Dark Lord

In literature and fiction, Dark Lord is an archetype for a particular form of primary antagonist. The archetype is typical of genre fantasy.[1] Dark lord figures are usually male and are characterized by aspirations to power and identification with a devil or antichrist.[1] The Encyclopedia of Fantasy notes that common themes of dark lord characters include being "already defeated but not destroyed eons before" and engaging in "wounding of the land" or other rituals of desecration.[1]

Depiction of the Dark Lord Morgoth (left) and Sauron (right)

Alberich, of the Ring cycle of Richard Wagner, is a prototypical dark lord.[1] Other notable dark lord figures include Sauron (of Tolkien's Lord of the Rings) and Morgoth (of Tolkien's The Silmarillion), both of whom were actually referred to as Dark Lords; Arawn Death-Lord of Lloyd Alexander's The Chronicles of Prydain; Darken Rahl of Terry Goodkind's Sword of Truth; Lord Foul in the works of Stephen R. Donaldson; Perimal Darkling of P. C. Hodgell's Chronicles of the Kencyrath; and Ineluki the Storm King of Tad Williams's Memory, Sorrow, and Thorn.[1] Lord Voldemort of Rowling's Harry Potter series is a dark lord archetype.[2] In film, Darth Vader of the Star Wars series is an example of a dark lord figure.[3]
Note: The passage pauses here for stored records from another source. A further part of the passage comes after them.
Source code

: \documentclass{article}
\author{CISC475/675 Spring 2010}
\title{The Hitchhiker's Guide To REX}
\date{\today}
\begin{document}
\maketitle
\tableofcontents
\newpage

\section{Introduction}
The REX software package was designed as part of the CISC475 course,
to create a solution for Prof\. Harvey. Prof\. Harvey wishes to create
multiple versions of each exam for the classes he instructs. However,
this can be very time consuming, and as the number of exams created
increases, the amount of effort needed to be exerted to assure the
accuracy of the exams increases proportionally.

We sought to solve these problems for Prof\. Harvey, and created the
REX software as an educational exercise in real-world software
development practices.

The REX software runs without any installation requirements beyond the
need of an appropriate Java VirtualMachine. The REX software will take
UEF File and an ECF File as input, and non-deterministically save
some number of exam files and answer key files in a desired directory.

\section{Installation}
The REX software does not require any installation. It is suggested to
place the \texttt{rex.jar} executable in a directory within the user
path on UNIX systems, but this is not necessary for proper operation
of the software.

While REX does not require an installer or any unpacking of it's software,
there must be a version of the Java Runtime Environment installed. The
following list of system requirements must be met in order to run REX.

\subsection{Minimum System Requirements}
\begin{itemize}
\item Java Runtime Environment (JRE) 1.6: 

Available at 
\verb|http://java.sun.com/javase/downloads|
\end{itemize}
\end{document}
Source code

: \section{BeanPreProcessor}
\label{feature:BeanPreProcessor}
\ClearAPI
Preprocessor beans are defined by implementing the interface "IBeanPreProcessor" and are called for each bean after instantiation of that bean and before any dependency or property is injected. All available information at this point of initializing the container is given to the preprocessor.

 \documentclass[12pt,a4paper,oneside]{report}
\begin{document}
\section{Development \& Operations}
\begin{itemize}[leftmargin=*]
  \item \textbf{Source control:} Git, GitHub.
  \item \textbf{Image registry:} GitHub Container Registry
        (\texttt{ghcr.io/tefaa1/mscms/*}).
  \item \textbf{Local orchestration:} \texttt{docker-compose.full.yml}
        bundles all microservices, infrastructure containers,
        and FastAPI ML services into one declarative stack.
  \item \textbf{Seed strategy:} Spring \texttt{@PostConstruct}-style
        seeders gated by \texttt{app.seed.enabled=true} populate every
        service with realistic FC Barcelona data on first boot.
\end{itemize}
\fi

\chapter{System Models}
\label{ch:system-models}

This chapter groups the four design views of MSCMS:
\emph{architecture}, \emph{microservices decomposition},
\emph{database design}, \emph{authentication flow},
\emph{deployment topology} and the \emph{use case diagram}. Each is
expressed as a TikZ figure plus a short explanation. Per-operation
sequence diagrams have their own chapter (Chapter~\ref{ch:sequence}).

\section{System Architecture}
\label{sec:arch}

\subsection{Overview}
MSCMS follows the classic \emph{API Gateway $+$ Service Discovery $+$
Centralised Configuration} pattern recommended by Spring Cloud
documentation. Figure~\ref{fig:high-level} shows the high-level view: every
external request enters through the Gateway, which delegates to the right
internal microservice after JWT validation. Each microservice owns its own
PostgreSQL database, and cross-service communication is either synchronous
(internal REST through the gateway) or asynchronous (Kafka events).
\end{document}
Philip Pullman noted that the dark lord archetype in literature reflects the belief "that evil in the real world is usually embodied in a single person and requires a high position to be effective" and that this contrasts with Hannah Arendt's notion of the banality of evil.[4]

References

  1. "Dark Lord" in The Encyclopedia of Fantasy (eds. John Clute & John Grant: First St. Martin's Griffin ed.: 1999), p. 250.
  2. Alice Mills, "Archetypes and the Unconscious in Harry Potter and Diana Wynne Jones's Fire and Hemlock and Dogsbody, in Reading Harry Potter: Critical Essays. Contributions to the Study of Popular Culture, No. 78. Ed. Giselle Liza Anatol (Praeger: 2003), p. 8.
  3. William Indick, Movies and the Mind: Theories of the Great Psychoanalysts Applied to Film (McFarland, 2004), p. 82.
  4. David Colbert, The Magical Worlds of Philip Pullman (Penguin, 2006).